È un prodotto della Basilicata, oggi riconosciuto come prodotto agroalimentare tradizionale (PAT): quando il gusto piccante incontra la dolcezza.
Crusco perché è croccante, mai brusco né fusco: sembra uno scioglilingua, ma in realtà è la metrica di degustazione di un prodotto unico nel suo genere, impiegato in origine nella cucina lucana e calabrese, per poi contaminare il mondo. Non di piccantezza, come il peperoncino ci fa in genere pensare, ma di dolcezza. Perché questo peperone dal colore rosso e intenso non è piccante come le varietà che abitualmente conosciamo, ma è dolce. Ed è questa caratteristica a renderlo unico, così come le forme, di piccole dimensioni, appuntite, a uncino o a tronco.
Simpatico e scaramantico verrebbe a dire ma, in realtà, consumato da solo come chips piuttosto che unito per arricchire di aromi e di colore arrosti, grigliate, pesce o zuppe di legumi, riesce a rendere ogni piatto particolare.

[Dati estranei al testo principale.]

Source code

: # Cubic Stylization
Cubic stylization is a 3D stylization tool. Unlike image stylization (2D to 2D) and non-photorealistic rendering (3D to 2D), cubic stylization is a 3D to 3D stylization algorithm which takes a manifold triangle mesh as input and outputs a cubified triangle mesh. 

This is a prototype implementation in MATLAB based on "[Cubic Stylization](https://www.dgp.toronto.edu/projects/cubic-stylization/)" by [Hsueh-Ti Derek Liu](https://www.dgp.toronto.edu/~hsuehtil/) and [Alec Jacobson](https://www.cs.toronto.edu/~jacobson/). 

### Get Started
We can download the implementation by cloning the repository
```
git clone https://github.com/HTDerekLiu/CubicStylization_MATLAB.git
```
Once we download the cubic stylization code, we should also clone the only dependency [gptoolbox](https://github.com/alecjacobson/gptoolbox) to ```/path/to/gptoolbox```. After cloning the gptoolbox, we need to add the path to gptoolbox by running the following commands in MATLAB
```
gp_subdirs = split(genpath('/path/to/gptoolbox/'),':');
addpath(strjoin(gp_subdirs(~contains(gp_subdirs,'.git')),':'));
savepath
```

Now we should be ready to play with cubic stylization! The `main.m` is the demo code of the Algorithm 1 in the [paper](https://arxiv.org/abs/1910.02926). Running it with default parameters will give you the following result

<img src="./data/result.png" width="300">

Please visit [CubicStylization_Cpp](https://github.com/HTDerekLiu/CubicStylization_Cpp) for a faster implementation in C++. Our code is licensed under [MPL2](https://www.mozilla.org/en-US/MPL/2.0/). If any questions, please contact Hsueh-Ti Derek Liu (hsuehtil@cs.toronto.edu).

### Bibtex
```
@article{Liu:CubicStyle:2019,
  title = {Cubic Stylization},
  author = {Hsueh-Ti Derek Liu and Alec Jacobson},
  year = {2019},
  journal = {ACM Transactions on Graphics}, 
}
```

Dove viene allevato e la sua storia
Cresce nella zona del Pollino ed è conosciuto come peperone di Senise. Probabilmente è originario delle Antille e dobbiamo rendere merito a Cristoforo Colombo per averlo importato nel nostro Paese. Fu un medico al seguito dell’esploratore, tale Chanca di Siviglia, a scoprirlo, rimanendone folgorato per l’insolito gusto. La sua diffusione in Italia sembra risalire al 1600 e, ancora oggi, la lavorazione e la conservazione non sono cambiate. Viene seminato in primavera, ed è maturo ai primi di agosto. La raccolta prevede che i peperoni vengano disposti su teli per una prima fase di asciugatura, affinché perdano un po’ della loro componente liquida. Vengono poi legati con dello spago formando delle collane, dette sarte, di dimensioni variabili, che possono anche raggiungere una lunghezza di 2 metri. Queste collane vengono appese in locali areati in modo che possa essere completato il processo di essicazione. Il disciplinare IGP consente comunque un passaggio in forno durante la loro produzione. È conosciuto localmente con molti nomi, da paparulë a pëpërussë, da pupavërë crušchë a źafaranë crušchë: anche il naming e le diverse espressioni dialettali testimoniano le sue origini, rintracciabili nelle mille contrade lucane che ne fanno un motivo di vanto e di orgoglio. L’aggettivo crusco non è legato ad una varietà, ma rimanda alla crosta forse del pane o di un dolce biscottato dall’evidente croccantezza.
La lavorazione
È con la frittura che il peperone diventerà croccante, ovvero crusco. Privato del picciolo, che si mantiene a lungo sul corpo del peperone nonostante l’essiccazione, viene privato dei semi e scottato leggermente in olio bollente per pochi secondi. La frittura dopo l’essiccazione regala una croccantezza inconfondibile, al punto tale da renderlo immediatamente degustabile come snack. La sua conservazione avviene in sacchetti di carta o in barattoli di vetro. È possibile anche trovarlo in polvere finissima, utilizzabile come spezia per arricchire le diverse preparazioni. Esistono inoltre alcune linee di cioccolato che prevedono l’addizione di peperone crusco nel fondente, naturalmente per i più golosi. Una metafora della vita, un po’ piccante e un po’ dolce, dal piacere inaspettato che, dalle tavole contadine, è oggi un ingrediente ricercato e richiesto dagli chef più acclarati. Crusco ma non offusco: solo per assonanza, magari da provare con il Lambrusco, naturalmente fuori regione.